But robot/car toys can’t be expected to sell themselves. So Hasbro is targeting a new generation’s pocket money with a rebooted series.

Picking up the alternate timeline set up by 2018’s spin-off Bumblebee, Steven Caple Jr’s Rise Of The Beasts suggests a quieter franchise could emerge.

The setting is a hip hop-infused 1994 Brooklyn, seven years after robotic alien refugees The Autobots arrived on earth and took on vehicular disguises.

But ex-soldier Noah (Anthony Ramos) has his own problems.

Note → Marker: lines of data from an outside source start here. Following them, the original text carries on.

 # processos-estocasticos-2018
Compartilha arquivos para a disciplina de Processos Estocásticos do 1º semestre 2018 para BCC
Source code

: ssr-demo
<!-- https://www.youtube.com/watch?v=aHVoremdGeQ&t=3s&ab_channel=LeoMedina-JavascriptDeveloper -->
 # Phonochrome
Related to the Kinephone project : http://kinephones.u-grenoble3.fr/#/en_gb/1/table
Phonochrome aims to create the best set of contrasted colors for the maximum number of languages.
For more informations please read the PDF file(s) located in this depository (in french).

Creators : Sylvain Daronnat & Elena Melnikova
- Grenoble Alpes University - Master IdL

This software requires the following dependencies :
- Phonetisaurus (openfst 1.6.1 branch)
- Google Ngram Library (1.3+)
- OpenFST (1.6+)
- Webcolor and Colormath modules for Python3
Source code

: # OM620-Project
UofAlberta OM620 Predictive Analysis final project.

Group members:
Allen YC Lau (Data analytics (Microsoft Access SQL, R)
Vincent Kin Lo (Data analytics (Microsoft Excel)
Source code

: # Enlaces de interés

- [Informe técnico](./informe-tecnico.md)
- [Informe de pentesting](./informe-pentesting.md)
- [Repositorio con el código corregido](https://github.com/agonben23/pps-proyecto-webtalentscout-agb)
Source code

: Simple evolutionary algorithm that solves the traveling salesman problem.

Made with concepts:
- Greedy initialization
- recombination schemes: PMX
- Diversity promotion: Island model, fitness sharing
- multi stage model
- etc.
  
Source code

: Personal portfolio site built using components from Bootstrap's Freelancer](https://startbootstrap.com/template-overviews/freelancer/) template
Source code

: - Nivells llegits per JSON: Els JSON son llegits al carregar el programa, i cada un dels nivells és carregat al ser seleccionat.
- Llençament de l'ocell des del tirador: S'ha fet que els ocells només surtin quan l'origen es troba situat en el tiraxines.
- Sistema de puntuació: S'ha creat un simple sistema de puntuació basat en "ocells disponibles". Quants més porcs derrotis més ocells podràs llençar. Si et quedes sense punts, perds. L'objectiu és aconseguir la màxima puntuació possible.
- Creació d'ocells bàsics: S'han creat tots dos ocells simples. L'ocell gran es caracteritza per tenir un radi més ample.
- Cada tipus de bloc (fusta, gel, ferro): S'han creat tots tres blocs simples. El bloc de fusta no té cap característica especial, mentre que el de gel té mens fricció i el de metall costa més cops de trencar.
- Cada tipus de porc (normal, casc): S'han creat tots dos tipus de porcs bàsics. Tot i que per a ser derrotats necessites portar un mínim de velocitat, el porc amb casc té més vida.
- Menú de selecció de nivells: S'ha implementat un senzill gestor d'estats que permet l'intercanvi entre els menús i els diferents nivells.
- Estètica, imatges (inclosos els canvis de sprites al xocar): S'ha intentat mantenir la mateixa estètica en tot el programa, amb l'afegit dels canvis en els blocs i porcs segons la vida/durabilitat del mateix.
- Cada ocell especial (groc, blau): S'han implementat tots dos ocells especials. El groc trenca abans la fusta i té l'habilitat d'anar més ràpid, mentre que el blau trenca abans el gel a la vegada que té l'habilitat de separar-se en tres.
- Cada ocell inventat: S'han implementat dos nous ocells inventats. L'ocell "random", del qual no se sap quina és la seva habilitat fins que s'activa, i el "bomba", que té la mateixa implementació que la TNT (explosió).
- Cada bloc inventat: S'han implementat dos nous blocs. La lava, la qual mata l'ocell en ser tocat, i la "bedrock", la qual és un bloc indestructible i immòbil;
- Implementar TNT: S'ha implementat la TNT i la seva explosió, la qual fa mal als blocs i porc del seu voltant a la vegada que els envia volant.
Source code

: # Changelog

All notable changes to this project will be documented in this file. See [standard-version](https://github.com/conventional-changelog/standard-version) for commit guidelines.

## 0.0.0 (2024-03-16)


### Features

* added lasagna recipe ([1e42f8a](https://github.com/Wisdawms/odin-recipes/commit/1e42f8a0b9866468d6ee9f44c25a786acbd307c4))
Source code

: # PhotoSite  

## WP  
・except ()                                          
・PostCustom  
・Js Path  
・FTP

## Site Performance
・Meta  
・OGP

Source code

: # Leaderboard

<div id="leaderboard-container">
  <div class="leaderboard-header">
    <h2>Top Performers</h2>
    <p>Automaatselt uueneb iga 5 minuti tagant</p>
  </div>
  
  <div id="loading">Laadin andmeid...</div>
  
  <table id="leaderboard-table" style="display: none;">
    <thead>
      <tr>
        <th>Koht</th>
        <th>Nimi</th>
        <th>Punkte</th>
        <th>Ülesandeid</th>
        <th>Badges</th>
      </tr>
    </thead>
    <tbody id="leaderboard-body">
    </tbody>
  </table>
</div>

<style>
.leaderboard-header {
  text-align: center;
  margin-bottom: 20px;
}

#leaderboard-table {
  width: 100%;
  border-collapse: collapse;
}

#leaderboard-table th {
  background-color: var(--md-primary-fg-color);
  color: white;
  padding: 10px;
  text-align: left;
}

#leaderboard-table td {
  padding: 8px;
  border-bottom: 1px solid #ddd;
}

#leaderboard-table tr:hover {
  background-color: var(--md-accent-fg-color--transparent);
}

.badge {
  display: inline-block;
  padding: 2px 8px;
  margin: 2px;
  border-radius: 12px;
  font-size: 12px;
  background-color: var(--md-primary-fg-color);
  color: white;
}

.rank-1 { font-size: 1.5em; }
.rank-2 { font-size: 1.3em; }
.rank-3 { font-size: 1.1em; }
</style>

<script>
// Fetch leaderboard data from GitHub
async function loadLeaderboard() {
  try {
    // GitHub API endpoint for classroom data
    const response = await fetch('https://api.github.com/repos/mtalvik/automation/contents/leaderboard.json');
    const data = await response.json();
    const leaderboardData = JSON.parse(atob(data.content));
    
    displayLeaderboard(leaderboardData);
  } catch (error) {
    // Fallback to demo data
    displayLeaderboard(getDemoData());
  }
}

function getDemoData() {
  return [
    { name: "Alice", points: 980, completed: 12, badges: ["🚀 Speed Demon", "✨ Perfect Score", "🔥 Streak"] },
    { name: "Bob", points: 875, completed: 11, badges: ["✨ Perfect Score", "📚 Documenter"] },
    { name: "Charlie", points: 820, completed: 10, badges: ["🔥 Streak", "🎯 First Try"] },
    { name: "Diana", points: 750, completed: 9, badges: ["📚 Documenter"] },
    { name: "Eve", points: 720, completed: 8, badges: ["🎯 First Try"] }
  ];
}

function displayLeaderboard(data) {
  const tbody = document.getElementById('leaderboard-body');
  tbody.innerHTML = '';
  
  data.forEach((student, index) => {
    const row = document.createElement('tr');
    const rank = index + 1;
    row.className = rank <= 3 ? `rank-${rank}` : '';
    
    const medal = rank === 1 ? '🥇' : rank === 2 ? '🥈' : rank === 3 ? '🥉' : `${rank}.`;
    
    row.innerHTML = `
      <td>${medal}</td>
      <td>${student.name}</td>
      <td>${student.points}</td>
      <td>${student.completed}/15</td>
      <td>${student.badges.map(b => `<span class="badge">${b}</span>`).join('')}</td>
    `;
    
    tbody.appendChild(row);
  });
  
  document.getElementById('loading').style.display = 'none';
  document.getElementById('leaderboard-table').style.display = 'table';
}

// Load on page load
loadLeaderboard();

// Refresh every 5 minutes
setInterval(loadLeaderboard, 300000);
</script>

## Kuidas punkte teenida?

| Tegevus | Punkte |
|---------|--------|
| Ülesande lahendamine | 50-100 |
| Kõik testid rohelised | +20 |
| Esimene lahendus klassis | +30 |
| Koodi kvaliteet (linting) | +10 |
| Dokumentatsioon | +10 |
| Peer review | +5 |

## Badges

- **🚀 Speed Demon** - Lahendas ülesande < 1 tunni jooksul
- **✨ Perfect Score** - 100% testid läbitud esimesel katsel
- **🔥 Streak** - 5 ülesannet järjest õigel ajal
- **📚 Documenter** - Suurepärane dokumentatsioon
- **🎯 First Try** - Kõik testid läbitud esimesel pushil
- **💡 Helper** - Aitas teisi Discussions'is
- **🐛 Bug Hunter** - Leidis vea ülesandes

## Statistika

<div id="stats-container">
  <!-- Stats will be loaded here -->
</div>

Unable to land a job on civvy street, he’s turned to crime to pay for healthcare for his sick kid brother.

A plan to steal a Porsche goes awry when the German sports car transforms into wisecracking robot Mirage (Pete Davidson).

Soon, Noah meets the rest of the Autobots and head good robot Optimus Prime (Peter Cullen) tasks him with another heist. To get back to their home planet, they need “the Transwarp Key” – a space-time conduit that New York museum researcher Elena (Dominique Fishback) is studying.

From here, the human drama disappears as the film turns into a series of chases, CGI battles and clunkily heroic speeches. Thankfully, there’s also a smattering of comedy with mildly risqué double entendres and knowing gags about the Autobots’ nonsensical human accents.

The new range of animal-based Transformers (Ron Perlman voices a metallic gorilla and Michelle Yeoh a robo-falcon) also make very little sense. But, while not quite a transformation, this new reboot offers a welcome change of pace from the bombast of Bay.